Re: Carrier and "experts" who argue for two Jameses in Galatians

Posted: Wed Mar 17, 2021 9:07 am
by rgprice
Given that the first mention of James, and the entire trip to Jerusalem, didn't exist in Marcion's letters, I'm now (edit: corrected not to now) inclined to think that its all a later interpolation.

As I go into in Deciphering the Gospels, the fact is that Acts of the Apostles does NOT reflect this prior trip nor the idea that there was any brother of Jesus named James. It looks to me like when Acts was written, Galatians 1:18-24 didn't exist. I suspect Gal 1:18-24 was added as late as the mid-second century, perhaps when the first edition of the NT was being assembled.

"20 I assure you before God that what I am writing you is no lie."

Reaaaaalllllyyy??????

So, this is why in DtG I ended up not saying definitively that this James wasn't intended to be "the Lord's brother," because its possible that the writer of the passage did make him the Lord's brother, its just a fraudulent interpolation is the issue. Acts is the witness. The writer of Acts provides no brother of Jesus named James that Paul meets with. However, I didn't offer interpolation in Galatians as a possible solution in DtG. I was much more apprehensive about claiming that there were interpolations in Paul's letters in that book.

Re: Carrier and "experts" who argue for two Jameses in Galatians

Posted: Wed Mar 17, 2021 9:46 am
by gryan
Carrier seems to think that the "James" and "John" ( of "James, Cephas, and John, the reputed pillars") of Gal 2 were the brothers Zebedee, and thus--unlike "the brother of the Lord"--they were both "apostles."

" The cosmic myth originated almost certainly in Jerusalem (judging by Galatians 1-2) and was constructed by the founders (Cephas, James, and John, possibly a few others...." https://www.richardcarrier.info/archives/11435

I guess that is the crux of his argument for two Jameses in Galatians. But I don't know of any experts who would concur with the particulars of that argument. I 'don't concur.

In my re-reading, the "James" of Gal 2 ("James, Cephas and John") was same "James" as the "James" of Acts 15--"James son of Alphaeus". (I accept the text critical view that Marcion's "Peter and James and John" was a later textual variant).

Re: Carrier and "experts" who argue for two Jameses in Galatians

Posted: Wed Mar 17, 2021 10:42 am
by rgprice
I don't necessarily agree with Carrier on that. I think most people, including him, have read way too much into a lot of the later harmonization and reconciliation that took place.
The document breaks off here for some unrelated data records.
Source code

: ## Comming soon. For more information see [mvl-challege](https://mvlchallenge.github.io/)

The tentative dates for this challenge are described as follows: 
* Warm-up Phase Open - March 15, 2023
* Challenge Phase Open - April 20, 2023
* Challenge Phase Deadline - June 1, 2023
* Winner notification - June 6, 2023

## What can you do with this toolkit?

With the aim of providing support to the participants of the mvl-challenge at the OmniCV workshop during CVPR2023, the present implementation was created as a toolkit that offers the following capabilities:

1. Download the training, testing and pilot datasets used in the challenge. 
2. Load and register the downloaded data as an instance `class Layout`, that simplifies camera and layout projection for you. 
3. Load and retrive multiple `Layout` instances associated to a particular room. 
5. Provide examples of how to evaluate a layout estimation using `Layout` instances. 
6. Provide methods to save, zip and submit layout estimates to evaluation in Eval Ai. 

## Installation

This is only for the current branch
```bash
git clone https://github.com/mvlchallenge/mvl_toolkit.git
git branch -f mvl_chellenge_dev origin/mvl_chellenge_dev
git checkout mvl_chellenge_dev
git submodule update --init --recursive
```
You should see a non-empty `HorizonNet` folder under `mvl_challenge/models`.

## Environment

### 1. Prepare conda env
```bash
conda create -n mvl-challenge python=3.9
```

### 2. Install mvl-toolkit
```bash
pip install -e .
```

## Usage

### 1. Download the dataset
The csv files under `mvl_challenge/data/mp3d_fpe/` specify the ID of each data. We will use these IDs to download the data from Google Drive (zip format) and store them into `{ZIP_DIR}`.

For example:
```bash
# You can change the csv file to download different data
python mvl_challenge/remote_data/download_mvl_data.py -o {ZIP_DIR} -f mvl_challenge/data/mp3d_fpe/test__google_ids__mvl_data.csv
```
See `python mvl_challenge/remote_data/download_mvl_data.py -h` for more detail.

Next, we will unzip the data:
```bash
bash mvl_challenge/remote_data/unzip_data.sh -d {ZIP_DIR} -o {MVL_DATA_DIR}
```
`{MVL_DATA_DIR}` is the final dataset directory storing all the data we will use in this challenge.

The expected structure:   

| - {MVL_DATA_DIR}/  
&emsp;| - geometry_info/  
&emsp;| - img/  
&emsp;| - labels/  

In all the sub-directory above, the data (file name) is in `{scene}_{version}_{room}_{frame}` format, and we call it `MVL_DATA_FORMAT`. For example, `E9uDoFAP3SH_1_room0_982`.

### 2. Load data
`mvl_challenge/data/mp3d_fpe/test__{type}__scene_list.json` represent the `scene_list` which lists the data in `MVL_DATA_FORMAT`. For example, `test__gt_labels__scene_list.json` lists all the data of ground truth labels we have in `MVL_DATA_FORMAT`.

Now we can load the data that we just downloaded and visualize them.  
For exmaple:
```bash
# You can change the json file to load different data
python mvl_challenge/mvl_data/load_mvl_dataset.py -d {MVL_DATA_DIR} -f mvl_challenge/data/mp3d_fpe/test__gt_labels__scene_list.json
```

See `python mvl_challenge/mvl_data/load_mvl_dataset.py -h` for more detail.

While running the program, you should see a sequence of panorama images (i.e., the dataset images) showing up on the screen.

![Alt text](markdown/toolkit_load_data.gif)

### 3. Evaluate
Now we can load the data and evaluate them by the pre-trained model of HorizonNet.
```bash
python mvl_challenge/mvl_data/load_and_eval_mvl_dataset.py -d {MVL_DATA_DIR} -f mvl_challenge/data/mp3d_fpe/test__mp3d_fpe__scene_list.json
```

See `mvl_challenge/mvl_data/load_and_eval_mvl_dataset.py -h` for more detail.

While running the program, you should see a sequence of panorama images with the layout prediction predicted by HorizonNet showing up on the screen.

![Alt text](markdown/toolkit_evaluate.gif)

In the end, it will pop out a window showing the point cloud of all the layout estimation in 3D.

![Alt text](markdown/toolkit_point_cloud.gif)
I see most all of this as emanating out of Ephesus, Paul's base of operations, and likely were Paul's letter collection was started, where the Gospel of Mark was written, Marcion's Gospel was written, and the Gospel of John was written. Nearby is where Revelation was written.

I think there is a lot of confusion over what the "Jerusalem church" was and what those people had to do with Paul or Jesus. Still too much dependence on Acts, which situations everything as coming out of Jerusalem. But that's second century propaganda.

There is an assumption that "Jesus" was the central issue. I don't think that was the case.

We know precious little about Peter or about what the issue was that Paul discussed with the Jerusalem church. The issue appears to have been circumcision. I also think, BTW, that Gal 2:8 is a later interpolation: 8 "(for He who was at work for Peter in his apostleship to the circumcised was at work for me also to the Gentiles)" I see this as a later addition intended to refute Marcion's claim that Paul was the only apostle to whom Jesus was revealed. This adds Peter to the list. 1 Cor 15 5-11 is also an interpolation for the same reason.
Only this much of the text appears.